WASHINGTON — A staffer for then Rep. Aaron Schock, R-Ill., who flew with the lawmaker on a jet owned by a corporation, later warned Schock’s chief of staff that the flight may have violated federal laws and House ethics rules, the Sun-Times has learned.
The revelation comes in an affidavit filed with federal investigators by Benjamin Stroud Cole, a former senior adviser to the Peoria lawmaker who is now the subject of a federal criminal probe. Schock resigned from Congress on March 31.
Cole and Schock’s chief of staff, Mark Roman, were among those who have testified before a federal grand jury in Springfield, the Sun-Times has reported. The grand jury meets again next week.

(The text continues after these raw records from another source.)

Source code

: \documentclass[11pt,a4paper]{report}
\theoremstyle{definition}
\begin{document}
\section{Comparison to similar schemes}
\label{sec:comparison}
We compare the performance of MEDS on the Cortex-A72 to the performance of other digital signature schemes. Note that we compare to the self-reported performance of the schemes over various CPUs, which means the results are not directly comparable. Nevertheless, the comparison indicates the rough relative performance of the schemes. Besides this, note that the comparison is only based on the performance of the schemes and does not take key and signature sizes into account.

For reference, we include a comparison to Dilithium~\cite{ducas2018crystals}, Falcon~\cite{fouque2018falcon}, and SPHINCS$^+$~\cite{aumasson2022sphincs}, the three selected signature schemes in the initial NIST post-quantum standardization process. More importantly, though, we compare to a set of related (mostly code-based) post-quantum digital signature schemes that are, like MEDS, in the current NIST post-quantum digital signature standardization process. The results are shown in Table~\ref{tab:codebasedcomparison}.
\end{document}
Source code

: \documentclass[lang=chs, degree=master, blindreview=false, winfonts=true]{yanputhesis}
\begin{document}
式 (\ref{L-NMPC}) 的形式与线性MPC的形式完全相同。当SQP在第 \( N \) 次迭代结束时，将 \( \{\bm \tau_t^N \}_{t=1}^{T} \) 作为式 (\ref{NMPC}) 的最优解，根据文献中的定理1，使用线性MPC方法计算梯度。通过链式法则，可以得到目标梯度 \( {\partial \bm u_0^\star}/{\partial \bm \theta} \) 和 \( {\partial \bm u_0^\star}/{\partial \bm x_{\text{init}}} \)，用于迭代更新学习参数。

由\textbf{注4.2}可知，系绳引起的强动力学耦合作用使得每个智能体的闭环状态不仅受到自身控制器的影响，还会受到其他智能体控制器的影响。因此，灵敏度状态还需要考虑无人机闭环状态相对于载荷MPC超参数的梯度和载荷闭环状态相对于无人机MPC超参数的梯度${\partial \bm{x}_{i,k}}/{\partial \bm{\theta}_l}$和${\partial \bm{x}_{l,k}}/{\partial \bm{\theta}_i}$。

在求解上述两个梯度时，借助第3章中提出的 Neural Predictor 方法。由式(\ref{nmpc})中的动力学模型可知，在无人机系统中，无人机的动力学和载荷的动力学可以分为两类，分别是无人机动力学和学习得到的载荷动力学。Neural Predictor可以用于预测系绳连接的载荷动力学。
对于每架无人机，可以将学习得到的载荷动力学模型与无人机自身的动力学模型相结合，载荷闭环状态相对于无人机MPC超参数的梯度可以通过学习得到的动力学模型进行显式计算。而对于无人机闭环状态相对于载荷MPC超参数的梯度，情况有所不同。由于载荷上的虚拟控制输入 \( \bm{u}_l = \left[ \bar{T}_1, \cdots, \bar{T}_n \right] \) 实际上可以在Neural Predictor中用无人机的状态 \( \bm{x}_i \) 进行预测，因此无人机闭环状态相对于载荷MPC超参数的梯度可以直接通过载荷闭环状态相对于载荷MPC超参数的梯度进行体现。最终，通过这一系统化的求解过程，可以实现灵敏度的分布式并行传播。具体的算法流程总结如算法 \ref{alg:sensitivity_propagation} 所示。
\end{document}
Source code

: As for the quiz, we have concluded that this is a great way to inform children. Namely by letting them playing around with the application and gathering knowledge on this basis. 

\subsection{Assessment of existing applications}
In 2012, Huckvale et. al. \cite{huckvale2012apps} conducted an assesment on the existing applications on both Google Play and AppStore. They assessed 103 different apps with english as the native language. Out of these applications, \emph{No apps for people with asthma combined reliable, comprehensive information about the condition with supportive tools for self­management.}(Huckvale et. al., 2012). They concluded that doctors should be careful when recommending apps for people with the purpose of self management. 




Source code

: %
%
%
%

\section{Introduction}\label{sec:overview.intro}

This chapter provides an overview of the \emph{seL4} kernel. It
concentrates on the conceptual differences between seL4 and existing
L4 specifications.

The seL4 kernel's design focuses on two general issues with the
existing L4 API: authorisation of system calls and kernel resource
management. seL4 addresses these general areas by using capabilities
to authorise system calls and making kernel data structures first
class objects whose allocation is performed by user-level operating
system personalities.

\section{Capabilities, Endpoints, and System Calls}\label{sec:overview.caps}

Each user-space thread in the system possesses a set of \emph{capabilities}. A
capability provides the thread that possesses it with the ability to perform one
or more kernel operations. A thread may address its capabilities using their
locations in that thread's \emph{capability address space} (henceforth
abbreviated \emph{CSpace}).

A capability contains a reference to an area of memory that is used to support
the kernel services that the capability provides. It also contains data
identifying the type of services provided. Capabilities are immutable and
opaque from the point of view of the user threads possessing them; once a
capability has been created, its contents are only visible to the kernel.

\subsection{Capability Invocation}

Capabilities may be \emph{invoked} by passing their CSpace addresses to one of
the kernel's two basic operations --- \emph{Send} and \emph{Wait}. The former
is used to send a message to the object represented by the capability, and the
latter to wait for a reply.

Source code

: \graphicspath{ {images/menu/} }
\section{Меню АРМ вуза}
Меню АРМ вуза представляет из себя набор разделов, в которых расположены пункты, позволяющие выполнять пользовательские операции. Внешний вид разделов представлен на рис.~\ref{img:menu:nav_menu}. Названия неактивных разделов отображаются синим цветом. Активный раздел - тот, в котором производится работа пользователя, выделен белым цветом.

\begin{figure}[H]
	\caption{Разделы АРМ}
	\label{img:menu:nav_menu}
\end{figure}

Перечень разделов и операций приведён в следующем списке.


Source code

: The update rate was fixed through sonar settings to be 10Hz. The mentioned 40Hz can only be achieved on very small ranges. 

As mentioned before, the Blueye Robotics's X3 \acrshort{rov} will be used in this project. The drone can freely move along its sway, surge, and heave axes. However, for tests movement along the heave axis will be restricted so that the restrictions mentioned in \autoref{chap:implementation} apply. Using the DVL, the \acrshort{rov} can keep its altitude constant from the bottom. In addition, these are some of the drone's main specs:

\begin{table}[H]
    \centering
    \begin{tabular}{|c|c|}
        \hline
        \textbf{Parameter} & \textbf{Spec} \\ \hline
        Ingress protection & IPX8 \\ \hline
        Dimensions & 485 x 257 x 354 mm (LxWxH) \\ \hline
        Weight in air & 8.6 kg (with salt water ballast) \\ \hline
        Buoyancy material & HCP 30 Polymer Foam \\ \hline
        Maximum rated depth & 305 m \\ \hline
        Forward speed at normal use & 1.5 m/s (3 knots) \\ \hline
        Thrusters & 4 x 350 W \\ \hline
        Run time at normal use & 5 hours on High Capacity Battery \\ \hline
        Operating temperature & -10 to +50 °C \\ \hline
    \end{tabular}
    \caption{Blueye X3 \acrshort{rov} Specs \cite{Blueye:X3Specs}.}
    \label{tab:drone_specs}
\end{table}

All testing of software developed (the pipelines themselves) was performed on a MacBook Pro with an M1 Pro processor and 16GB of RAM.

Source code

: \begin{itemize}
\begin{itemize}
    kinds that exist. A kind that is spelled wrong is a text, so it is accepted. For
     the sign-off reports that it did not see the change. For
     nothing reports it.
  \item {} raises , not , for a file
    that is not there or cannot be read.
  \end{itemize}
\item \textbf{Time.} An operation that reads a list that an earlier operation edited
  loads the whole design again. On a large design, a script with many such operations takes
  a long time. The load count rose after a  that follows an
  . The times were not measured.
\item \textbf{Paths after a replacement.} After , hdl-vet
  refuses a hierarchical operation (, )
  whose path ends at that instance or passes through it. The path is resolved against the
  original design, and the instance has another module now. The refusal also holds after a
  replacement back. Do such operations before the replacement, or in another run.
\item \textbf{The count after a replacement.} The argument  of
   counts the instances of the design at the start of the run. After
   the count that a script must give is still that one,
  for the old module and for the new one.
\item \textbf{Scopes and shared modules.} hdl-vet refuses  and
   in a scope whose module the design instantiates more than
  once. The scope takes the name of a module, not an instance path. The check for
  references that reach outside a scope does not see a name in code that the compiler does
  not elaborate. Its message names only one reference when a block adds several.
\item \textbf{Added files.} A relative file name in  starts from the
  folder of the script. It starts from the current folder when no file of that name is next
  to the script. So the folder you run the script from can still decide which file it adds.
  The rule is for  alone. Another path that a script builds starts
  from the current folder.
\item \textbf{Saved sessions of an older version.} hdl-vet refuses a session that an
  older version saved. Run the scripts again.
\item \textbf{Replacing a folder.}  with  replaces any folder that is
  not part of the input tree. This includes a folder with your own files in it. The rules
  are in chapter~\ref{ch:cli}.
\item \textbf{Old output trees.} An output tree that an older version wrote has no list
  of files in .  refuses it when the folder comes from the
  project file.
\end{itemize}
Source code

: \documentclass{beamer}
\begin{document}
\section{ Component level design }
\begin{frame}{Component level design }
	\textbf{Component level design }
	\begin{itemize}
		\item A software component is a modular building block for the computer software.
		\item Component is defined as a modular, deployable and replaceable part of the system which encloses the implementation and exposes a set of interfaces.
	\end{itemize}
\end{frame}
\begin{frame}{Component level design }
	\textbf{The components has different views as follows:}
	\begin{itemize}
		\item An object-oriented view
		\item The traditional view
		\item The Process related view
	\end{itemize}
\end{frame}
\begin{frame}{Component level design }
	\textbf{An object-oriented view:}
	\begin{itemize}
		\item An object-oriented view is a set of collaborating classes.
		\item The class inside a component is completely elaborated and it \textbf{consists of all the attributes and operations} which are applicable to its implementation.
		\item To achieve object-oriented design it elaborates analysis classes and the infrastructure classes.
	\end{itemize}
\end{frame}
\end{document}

While in Springfield, Cole said in the affidavit, Assistant U.S. Attorney Timothy Bass “questioned me concerning private air travel for official and campaign purposes” during his employment with Schock.
Cole submitted the affidavit “to provide clarifying details and additional information as requested by federal investigators during and after my testimony before the grand jury.”
The grand jury is investigating Schock’s relationships with his very best donors as well as Schock’s use of private planes.
Under federal law, House rules and Federal Election Commission regulations, lawmakers usually cannot accept rides on non-commercial corporate jets for campaign or official travel. Lawmakers, with some minor low-dollar exceptions, cannot take gifts. Lawmakers have to pay for a private plane ride, based on the normal charter rates, if the trip is for official business.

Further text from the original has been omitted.